EXERCISE REQUIREMENTS -> Without changing a character, return the entries, but not the images they hold.

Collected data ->

# # #

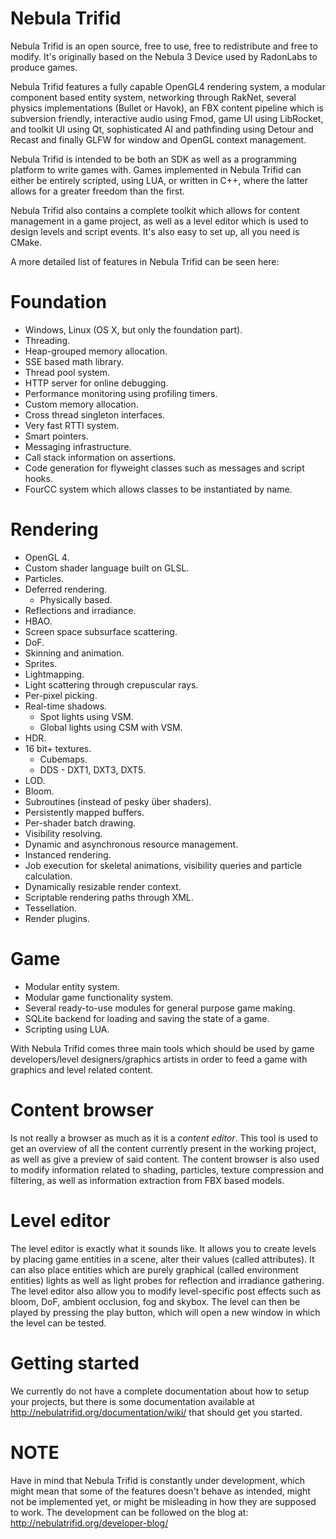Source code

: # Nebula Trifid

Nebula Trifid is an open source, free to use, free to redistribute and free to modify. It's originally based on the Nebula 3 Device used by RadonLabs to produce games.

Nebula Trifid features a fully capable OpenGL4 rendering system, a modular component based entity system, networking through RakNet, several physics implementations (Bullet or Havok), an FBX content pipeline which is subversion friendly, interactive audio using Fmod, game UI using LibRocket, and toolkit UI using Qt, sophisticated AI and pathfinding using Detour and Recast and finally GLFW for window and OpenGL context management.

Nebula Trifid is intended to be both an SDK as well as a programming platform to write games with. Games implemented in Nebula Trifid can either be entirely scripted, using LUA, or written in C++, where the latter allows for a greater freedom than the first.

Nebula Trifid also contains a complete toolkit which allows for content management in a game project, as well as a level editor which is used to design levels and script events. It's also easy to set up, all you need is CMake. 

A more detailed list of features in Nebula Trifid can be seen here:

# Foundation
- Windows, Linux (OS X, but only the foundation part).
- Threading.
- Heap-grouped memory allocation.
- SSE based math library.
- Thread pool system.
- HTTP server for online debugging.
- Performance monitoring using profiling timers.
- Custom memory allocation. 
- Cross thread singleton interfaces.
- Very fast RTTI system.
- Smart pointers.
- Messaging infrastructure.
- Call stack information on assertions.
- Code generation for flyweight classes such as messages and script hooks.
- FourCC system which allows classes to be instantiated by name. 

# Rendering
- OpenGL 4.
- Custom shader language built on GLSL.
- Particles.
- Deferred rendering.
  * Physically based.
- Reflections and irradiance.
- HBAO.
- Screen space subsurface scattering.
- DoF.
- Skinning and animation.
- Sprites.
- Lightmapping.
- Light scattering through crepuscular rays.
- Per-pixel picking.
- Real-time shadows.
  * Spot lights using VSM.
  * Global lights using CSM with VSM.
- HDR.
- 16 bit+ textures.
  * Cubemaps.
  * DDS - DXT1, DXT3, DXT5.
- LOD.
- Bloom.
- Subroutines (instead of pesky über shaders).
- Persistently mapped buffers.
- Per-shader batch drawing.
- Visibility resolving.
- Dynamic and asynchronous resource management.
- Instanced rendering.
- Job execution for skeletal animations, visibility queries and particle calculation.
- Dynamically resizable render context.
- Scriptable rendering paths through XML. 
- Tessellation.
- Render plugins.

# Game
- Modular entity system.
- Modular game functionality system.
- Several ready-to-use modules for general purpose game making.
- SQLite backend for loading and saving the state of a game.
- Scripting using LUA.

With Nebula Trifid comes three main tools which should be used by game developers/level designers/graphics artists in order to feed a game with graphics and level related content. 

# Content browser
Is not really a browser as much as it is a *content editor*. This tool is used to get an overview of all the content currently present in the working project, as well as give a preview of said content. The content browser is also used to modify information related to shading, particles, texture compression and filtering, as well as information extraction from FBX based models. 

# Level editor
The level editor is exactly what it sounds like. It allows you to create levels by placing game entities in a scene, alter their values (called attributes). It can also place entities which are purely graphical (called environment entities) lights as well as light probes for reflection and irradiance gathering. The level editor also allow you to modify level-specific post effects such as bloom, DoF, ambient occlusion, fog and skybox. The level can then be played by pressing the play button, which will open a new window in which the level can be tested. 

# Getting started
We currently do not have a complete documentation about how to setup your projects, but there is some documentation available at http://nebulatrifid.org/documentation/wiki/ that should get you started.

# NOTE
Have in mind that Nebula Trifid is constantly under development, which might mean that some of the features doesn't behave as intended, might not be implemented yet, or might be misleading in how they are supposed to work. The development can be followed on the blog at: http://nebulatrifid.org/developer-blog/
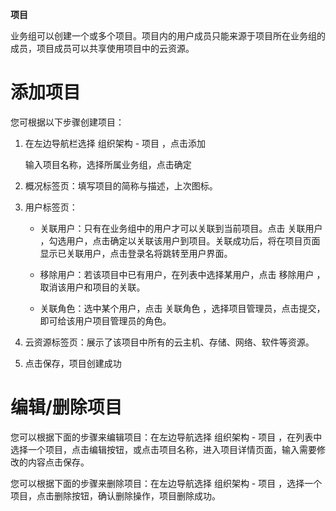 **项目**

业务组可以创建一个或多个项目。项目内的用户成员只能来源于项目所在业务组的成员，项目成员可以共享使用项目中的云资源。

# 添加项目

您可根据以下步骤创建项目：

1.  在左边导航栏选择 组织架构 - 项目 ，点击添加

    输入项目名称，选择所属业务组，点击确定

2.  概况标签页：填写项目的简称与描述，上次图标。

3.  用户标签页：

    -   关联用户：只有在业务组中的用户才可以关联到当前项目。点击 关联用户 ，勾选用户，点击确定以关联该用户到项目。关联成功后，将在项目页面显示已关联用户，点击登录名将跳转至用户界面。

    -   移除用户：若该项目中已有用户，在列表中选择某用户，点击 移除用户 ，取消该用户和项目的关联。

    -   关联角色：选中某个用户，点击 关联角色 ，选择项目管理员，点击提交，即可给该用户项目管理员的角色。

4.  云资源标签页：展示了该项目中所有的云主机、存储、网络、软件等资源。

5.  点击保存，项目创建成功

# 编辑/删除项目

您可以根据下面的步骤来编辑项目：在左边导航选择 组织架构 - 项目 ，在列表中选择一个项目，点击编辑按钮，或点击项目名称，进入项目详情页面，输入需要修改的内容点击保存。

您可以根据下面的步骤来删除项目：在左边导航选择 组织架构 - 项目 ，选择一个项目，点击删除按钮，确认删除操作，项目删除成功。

# # #

RESULT OF THE TASK ->
Source code

: # Nebula Trifid

Nebula Trifid is an open source, free to use, free to redistribute and free to modify. It's originally based on the Nebula 3 Device used by RadonLabs to produce games.

Nebula Trifid features a fully capable OpenGL4 rendering system, a modular component based entity system, networking through RakNet, several physics implementations (Bullet or Havok), an FBX content pipeline which is subversion friendly, interactive audio using Fmod, game UI using LibRocket, and toolkit UI using Qt, sophisticated AI and pathfinding using Detour and Recast and finally GLFW for window and OpenGL context management.

Nebula Trifid is intended to be both an SDK as well as a programming platform to write games with. Games implemented in Nebula Trifid can either be entirely scripted, using LUA, or written in C++, where the latter allows for a greater freedom than the first.

Nebula Trifid also contains a complete toolkit which allows for content management in a game project, as well as a level editor which is used to design levels and script events. It's also easy to set up, all you need is CMake. 

A more detailed list of features in Nebula Trifid can be seen here:

# Foundation
- Windows, Linux (OS X, but only the foundation part).
- Threading.
- Heap-grouped memory allocation.
- SSE based math library.
- Thread pool system.
- HTTP server for online debugging.
- Performance monitoring using profiling timers.
- Custom memory allocation. 
- Cross thread singleton interfaces.
- Very fast RTTI system.
- Smart pointers.
- Messaging infrastructure.
- Call stack information on assertions.
- Code generation for flyweight classes such as messages and script hooks.
- FourCC system which allows classes to be instantiated by name. 

# Rendering
- OpenGL 4.
- Custom shader language built on GLSL.
- Particles.
- Deferred rendering.
  * Physically based.
- Reflections and irradiance.
- HBAO.
- Screen space subsurface scattering.
- DoF.
- Skinning and animation.
- Sprites.
- Lightmapping.
- Light scattering through crepuscular rays.
- Per-pixel picking.
- Real-time shadows.
  * Spot lights using VSM.
  * Global lights using CSM with VSM.
- HDR.
- 16 bit+ textures.
  * Cubemaps.
  * DDS - DXT1, DXT3, DXT5.
- LOD.
- Bloom.
- Subroutines (instead of pesky über shaders).
- Persistently mapped buffers.
- Per-shader batch drawing.
- Visibility resolving.
- Dynamic and asynchronous resource management.
- Instanced rendering.
- Job execution for skeletal animations, visibility queries and particle calculation.
- Dynamically resizable render context.
- Scriptable rendering paths through XML. 
- Tessellation.
- Render plugins.

# Game
- Modular entity system.
- Modular game functionality system.
- Several ready-to-use modules for general purpose game making.
- SQLite backend for loading and saving the state of a game.
- Scripting using LUA.

With Nebula Trifid comes three main tools which should be used by game developers/level designers/graphics artists in order to feed a game with graphics and level related content. 

# Content browser
Is not really a browser as much as it is a *content editor*. This tool is used to get an overview of all the content currently present in the working project, as well as give a preview of said content. The content browser is also used to modify information related to shading, particles, texture compression and filtering, as well as information extraction from FBX based models. 

# Level editor
The level editor is exactly what it sounds like. It allows you to create levels by placing game entities in a scene, alter their values (called attributes). It can also place entities which are purely graphical (called environment entities) lights as well as light probes for reflection and irradiance gathering. The level editor also allow you to modify level-specific post effects such as bloom, DoF, ambient occlusion, fog and skybox. The level can then be played by pressing the play button, which will open a new window in which the level can be tested. 

# Getting started
We currently do not have a complete documentation about how to setup your projects, but there is some documentation available at http://nebulatrifid.org/documentation/wiki/ that should get you started.

# NOTE
Have in mind that Nebula Trifid is constantly under development, which might mean that some of the features doesn't behave as intended, might not be implemented yet, or might be misleading in how they are supposed to work. The development can be followed on the blog at: http://nebulatrifid.org/developer-blog/
 **项目**

业务组可以创建一个或多个项目。项目内的用户成员只能来源于项目所在业务组的成员，项目成员可以共享使用项目中的云资源。

# 添加项目

您可根据以下步骤创建项目：

1.  在左边导航栏选择 组织架构 - 项目 ，点击添加

    输入项目名称，选择所属业务组，点击确定

2.  概况标签页：填写项目的简称与描述，上次图标。

3.  用户标签页：

    -   关联用户：只有在业务组中的用户才可以关联到当前项目。点击 关联用户 ，勾选用户，点击确定以关联该用户到项目。关联成功后，将在项目页面显示已关联用户，点击登录名将跳转至用户界面。

    -   移除用户：若该项目中已有用户，在列表中选择某用户，点击 移除用户 ，取消该用户和项目的关联。

    -   关联角色：选中某个用户，点击 关联角色 ，选择项目管理员，点击提交，即可给该用户项目管理员的角色。

4.  云资源标签页：展示了该项目中所有的云主机、存储、网络、软件等资源。

5.  点击保存，项目创建成功

# 编辑/删除项目

您可以根据下面的步骤来编辑项目：在左边导航选择 组织架构 - 项目 ，在列表中选择一个项目，点击编辑按钮，或点击项目名称，进入项目详情页面，输入需要修改的内容点击保存。

您可以根据下面的步骤来删除项目：在左边导航选择 组织架构 - 项目 ，选择一个项目，点击删除按钮，确认删除操作，项目删除成功。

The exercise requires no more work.